== DATASET ENTRIES ==
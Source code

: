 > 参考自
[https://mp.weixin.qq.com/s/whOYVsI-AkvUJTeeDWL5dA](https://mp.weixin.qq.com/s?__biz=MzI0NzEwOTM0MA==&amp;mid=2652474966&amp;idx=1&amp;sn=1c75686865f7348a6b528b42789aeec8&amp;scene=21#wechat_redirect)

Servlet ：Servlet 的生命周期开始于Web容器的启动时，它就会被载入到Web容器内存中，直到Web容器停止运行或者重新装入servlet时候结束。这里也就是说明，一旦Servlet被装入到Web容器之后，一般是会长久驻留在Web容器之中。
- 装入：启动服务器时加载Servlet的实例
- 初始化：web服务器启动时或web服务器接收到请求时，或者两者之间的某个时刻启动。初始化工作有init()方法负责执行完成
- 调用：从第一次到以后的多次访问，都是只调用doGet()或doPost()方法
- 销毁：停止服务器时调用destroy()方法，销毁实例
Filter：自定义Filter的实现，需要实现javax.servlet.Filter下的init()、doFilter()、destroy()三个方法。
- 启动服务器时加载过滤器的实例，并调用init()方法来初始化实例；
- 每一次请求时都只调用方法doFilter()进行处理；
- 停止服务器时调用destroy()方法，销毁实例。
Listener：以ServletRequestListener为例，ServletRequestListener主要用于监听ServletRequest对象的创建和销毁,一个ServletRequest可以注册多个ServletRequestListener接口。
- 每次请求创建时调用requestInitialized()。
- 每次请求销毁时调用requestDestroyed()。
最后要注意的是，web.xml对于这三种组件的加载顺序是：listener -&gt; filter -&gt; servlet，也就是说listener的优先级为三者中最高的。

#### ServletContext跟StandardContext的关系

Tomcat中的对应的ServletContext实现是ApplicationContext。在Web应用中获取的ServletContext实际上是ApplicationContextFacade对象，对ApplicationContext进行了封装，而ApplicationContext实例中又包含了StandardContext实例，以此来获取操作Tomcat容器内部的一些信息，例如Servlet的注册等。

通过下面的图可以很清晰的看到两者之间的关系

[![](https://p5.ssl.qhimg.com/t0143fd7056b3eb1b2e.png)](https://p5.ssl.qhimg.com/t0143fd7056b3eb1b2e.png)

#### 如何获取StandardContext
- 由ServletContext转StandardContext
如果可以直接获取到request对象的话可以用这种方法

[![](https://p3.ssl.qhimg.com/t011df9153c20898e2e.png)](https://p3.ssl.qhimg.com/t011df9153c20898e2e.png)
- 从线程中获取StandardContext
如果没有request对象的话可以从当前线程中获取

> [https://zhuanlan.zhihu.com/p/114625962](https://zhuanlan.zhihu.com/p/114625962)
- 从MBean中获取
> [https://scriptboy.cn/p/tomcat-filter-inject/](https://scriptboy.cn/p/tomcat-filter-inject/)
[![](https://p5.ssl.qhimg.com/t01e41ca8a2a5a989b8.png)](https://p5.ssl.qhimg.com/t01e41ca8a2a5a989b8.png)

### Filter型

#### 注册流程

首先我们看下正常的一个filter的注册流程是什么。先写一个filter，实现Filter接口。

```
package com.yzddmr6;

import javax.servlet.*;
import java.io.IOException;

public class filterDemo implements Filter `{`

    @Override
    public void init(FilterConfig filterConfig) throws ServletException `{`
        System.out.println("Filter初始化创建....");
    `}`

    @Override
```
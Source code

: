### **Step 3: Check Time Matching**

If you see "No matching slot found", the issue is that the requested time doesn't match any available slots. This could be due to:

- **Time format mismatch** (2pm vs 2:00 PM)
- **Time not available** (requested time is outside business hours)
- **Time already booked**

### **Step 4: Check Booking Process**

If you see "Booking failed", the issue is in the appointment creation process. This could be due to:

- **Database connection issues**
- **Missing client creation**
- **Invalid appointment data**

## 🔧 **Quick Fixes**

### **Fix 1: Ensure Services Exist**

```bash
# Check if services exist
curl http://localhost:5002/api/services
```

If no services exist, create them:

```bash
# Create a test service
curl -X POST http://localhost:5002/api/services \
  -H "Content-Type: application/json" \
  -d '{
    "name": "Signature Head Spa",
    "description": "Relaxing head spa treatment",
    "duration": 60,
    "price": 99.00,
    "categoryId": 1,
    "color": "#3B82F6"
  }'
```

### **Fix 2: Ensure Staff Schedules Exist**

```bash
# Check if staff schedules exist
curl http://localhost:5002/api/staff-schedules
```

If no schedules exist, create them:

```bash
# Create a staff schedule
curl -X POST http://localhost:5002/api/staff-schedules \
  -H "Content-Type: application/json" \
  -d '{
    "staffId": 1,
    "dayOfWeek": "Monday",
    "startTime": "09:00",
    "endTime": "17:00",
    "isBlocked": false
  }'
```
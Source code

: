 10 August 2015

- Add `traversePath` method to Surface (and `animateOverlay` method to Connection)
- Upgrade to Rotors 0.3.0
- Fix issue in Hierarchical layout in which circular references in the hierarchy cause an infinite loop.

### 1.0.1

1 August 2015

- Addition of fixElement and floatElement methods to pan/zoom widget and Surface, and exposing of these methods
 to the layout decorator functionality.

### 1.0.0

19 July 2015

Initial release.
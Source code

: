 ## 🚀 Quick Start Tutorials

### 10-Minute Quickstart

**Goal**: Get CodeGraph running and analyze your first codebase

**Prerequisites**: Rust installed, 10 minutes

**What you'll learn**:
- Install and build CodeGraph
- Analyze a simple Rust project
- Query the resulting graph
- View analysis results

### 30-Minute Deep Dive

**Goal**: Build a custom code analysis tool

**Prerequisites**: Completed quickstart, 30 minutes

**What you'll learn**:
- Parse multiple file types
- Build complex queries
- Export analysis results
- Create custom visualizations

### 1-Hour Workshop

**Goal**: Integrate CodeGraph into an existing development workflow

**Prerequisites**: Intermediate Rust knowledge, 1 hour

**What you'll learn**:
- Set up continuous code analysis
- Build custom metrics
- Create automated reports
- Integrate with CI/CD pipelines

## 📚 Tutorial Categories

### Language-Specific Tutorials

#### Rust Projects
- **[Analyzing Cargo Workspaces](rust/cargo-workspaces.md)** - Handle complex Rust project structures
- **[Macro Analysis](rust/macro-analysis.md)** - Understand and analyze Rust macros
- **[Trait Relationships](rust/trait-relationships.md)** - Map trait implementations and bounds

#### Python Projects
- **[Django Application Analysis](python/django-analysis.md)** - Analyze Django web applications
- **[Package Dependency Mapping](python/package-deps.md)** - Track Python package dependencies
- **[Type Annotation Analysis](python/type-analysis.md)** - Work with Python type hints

== WORK INSTRUCTIONS ==
Beginning with the top line of the data above, output every line exactly until the one that contains "通过下面的图可以很清晰的看到两者之间的关系", and include that one too.

== RESULT OF THIS EXERCISE ==
Source code

: > 参考自
[https://mp.weixin.qq.com/s/whOYVsI-AkvUJTeeDWL5dA](https://mp.weixin.qq.com/s?__biz=MzI0NzEwOTM0MA==&amp;mid=2652474966&amp;idx=1&amp;sn=1c75686865f7348a6b528b42789aeec8&amp;scene=21#wechat_redirect)

Servlet ：Servlet 的生命周期开始于Web容器的启动时，它就会被载入到Web容器内存中，直到Web容器停止运行或者重新装入servlet时候结束。这里也就是说明，一旦Servlet被装入到Web容器之后，一般是会长久驻留在Web容器之中。
- 装入：启动服务器时加载Servlet的实例
- 初始化：web服务器启动时或web服务器接收到请求时，或者两者之间的某个时刻启动。初始化工作有init()方法负责执行完成
- 调用：从第一次到以后的多次访问，都是只调用doGet()或doPost()方法
- 销毁：停止服务器时调用destroy()方法，销毁实例
Filter：自定义Filter的实现，需要实现javax.servlet.Filter下的init()、doFilter()、destroy()三个方法。
- 启动服务器时加载过滤器的实例，并调用init()方法来初始化实例；
- 每一次请求时都只调用方法doFilter()进行处理；
- 停止服务器时调用destroy()方法，销毁实例。
Listener：以ServletRequestListener为例，ServletRequestListener主要用于监听ServletRequest对象的创建和销毁,一个ServletRequest可以注册多个ServletRequestListener接口。
- 每次请求创建时调用requestInitialized()。
- 每次请求销毁时调用requestDestroyed()。
最后要注意的是，web.xml对于这三种组件的加载顺序是：listener -&gt; filter -&gt; servlet，也就是说listener的优先级为三者中最高的。

#### ServletContext跟StandardContext的关系

Tomcat中的对应的ServletContext实现是ApplicationContext。在Web应用中获取的ServletContext实际上是ApplicationContextFacade对象，对ApplicationContext进行了封装，而ApplicationContext实例中又包含了StandardContext实例，以此来获取操作Tomcat容器内部的一些信息，例如Servlet的注册等。

通过下面的图可以很清晰的看到两者之间的关系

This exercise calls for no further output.